#### Try it
Recreate the entire listing that appears below, exactly.

--------------------------------

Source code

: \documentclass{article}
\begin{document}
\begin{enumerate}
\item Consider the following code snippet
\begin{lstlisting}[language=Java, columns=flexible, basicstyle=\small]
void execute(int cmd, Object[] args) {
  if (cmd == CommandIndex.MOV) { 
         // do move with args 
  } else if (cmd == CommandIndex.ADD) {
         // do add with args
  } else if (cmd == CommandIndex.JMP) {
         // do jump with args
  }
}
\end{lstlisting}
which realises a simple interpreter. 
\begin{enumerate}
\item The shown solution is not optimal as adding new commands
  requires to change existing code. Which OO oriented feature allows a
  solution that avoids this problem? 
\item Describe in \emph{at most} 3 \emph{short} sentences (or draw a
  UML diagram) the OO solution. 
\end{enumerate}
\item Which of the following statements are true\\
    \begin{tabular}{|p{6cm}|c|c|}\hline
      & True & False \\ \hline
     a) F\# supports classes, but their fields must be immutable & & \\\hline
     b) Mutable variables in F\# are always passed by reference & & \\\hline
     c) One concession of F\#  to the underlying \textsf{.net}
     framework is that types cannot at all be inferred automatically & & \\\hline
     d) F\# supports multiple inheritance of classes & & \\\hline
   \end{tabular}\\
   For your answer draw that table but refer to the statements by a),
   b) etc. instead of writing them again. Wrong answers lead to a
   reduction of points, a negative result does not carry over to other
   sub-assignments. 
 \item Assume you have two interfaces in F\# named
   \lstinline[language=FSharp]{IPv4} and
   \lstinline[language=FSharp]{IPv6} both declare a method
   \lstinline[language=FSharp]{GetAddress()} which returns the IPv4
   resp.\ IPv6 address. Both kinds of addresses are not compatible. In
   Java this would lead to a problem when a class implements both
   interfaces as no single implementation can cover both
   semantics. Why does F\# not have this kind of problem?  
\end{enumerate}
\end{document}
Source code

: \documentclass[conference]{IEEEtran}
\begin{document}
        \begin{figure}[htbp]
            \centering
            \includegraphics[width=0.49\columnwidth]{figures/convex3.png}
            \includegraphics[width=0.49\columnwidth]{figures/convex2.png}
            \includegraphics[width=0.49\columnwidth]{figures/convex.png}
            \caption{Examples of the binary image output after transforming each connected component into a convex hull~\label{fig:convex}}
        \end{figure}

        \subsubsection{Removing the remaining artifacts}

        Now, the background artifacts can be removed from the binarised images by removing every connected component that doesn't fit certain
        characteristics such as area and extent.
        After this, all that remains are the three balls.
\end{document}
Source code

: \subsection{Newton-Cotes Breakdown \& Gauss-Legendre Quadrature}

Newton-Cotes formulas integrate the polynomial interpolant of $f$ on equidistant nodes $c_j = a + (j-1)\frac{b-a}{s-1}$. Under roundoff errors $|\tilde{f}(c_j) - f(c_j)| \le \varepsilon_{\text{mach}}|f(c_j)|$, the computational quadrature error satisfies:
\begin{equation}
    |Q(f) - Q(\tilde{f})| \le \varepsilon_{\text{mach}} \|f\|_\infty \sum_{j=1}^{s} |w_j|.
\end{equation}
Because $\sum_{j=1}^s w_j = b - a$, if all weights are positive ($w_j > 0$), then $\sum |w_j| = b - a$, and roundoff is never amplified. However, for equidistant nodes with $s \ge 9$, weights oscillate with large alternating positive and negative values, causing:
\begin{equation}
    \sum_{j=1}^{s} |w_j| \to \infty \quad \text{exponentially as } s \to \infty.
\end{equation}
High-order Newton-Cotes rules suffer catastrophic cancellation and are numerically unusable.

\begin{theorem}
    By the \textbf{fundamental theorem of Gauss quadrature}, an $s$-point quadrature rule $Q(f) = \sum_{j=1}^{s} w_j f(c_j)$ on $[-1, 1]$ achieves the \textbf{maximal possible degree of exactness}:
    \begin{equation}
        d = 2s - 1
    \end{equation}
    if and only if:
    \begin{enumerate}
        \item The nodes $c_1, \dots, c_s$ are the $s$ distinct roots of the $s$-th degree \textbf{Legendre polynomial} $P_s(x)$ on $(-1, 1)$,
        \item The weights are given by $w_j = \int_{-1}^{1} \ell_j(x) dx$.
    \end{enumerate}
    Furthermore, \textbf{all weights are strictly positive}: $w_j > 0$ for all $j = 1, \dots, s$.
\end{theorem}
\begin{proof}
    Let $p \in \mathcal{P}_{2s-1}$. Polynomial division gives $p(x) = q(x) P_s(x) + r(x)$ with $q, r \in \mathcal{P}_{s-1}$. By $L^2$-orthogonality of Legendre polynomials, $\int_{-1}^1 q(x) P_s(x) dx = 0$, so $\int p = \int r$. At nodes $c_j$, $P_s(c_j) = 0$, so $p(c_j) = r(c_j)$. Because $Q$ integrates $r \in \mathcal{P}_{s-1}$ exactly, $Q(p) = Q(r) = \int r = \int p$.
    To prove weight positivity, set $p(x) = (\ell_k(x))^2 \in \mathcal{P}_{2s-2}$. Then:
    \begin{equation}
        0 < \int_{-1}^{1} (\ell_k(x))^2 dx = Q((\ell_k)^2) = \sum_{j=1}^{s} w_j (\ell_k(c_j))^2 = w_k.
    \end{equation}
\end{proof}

--------------------------------

#### Expected answer
Source code

: \documentclass{article}
\begin{document}
\begin{enumerate}
\item Consider the following code snippet
\begin{lstlisting}[language=Java, columns=flexible, basicstyle=\small]
void execute(int cmd, Object[] args) {
  if (cmd == CommandIndex.MOV) { 
         // do move with args 
  } else if (cmd == CommandIndex.ADD) {
         // do add with args
  } else if (cmd == CommandIndex.JMP) {
         // do jump with args
  }
}
\end{lstlisting}
which realises a simple interpreter. 
\begin{enumerate}
\item The shown solution is not optimal as adding new commands
  requires to change existing code. Which OO oriented feature allows a
  solution that avoids this problem? 
\item Describe in \emph{at most} 3 \emph{short} sentences (or draw a
  UML diagram) the OO solution. 
\end{enumerate}
\item Which of the following statements are true\\
    \begin{tabular}{|p{6cm}|c|c|}\hline
      & True & False \\ \hline
     a) F\# supports classes, but their fields must be immutable & & \\\hline
     b) Mutable variables in F\# are always passed by reference & & \\\hline
     c) One concession of F\#  to the underlying \textsf{.net}
     framework is that types cannot at all be inferred automatically & & \\\hline
     d) F\# supports multiple inheritance of classes & & \\\hline
   \end{tabular}\\
   For your answer draw that table but refer to the statements by a),
   b) etc. instead of writing them again. Wrong answers lead to a
   reduction of points, a negative result does not carry over to other
   sub-assignments. 
 \item Assume you have two interfaces in F\# named
   \lstinline[language=FSharp]{IPv4} and
   \lstinline[language=FSharp]{IPv6} both declare a method
   \lstinline[language=FSharp]{GetAddress()} which returns the IPv4
   resp.\ IPv6 address. Both kinds of addresses are not compatible. In
   Java this would lead to a problem when a class implements both
   interfaces as no single implementation can cover both
   semantics. Why does F\# not have this kind of problem?  
\end{enumerate}
\end{document}
Source code

: \documentclass[conference]{IEEEtran}
\begin{document}
        \begin{figure}[htbp]
            \centering
            \includegraphics[width=0.49\columnwidth]{figures/convex3.png}
            \includegraphics[width=0.49\columnwidth]{figures/convex2.png}
            \includegraphics[width=0.49\columnwidth]{figures/convex.png}
            \caption{Examples of the binary image output after transforming each connected component into a convex hull~\label{fig:convex}}
        \end{figure}

        \subsubsection{Removing the remaining artifacts}

        Now, the background artifacts can be removed from the binarised images by removing every connected component that doesn't fit certain
        characteristics such as area and extent.
        After this, all that remains are the three balls.
\end{document}
Source code

: \subsection{Newton-Cotes Breakdown \& Gauss-Legendre Quadrature}

Newton-Cotes formulas integrate the polynomial interpolant of $f$ on equidistant nodes $c_j = a + (j-1)\frac{b-a}{s-1}$. Under roundoff errors $|\tilde{f}(c_j) - f(c_j)| \le \varepsilon_{\text{mach}}|f(c_j)|$, the computational quadrature error satisfies:
\begin{equation}
    |Q(f) - Q(\tilde{f})| \le \varepsilon_{\text{mach}} \|f\|_\infty \sum_{j=1}^{s} |w_j|.
\end{equation}
Because $\sum_{j=1}^s w_j = b - a$, if all weights are positive ($w_j > 0$), then $\sum |w_j| = b - a$, and roundoff is never amplified. However, for equidistant nodes with $s \ge 9$, weights oscillate with large alternating positive and negative values, causing:
\begin{equation}
    \sum_{j=1}^{s} |w_j| \to \infty \quad \text{exponentially as } s \to \infty.
\end{equation}
High-order Newton-Cotes rules suffer catastrophic cancellation and are numerically unusable.

\begin{theorem}
    By the \textbf{fundamental theorem of Gauss quadrature}, an $s$-point quadrature rule $Q(f) = \sum_{j=1}^{s} w_j f(c_j)$ on $[-1, 1]$ achieves the \textbf{maximal possible degree of exactness}:
    \begin{equation}
        d = 2s - 1
    \end{equation}
    if and only if:
    \begin{enumerate}
        \item The nodes $c_1, \dots, c_s$ are the $s$ distinct roots of the $s$-th degree \textbf{Legendre polynomial} $P_s(x)$ on $(-1, 1)$,
        \item The weights are given by $w_j = \int_{-1}^{1} \ell_j(x) dx$.
    \end{enumerate}
    Furthermore, \textbf{all weights are strictly positive}: $w_j > 0$ for all $j = 1, \dots, s$.
\end{theorem}
\begin{proof}
    Let $p \in \mathcal{P}_{2s-1}$. Polynomial division gives $p(x) = q(x) P_s(x) + r(x)$ with $q, r \in \mathcal{P}_{s-1}$. By $L^2$-orthogonality of Legendre polynomials, $\int_{-1}^1 q(x) P_s(x) dx = 0$, so $\int p = \int r$. At nodes $c_j$, $P_s(c_j) = 0$, so $p(c_j) = r(c_j)$. Because $Q$ integrates $r \in \mathcal{P}_{s-1}$ exactly, $Q(p) = Q(r) = \int r = \int p$.
    To prove weight positivity, set $p(x) = (\ell_k(x))^2 \in \mathcal{P}_{2s-2}$. Then:
    \begin{equation}
        0 < \int_{-1}^{1} (\ell_k(x))^2 dx = Q((\ell_k)^2) = \sum_{j=1}^{s} w_j (\ell_k(c_j))^2 = w_k.
    \end{equation}
\end{proof}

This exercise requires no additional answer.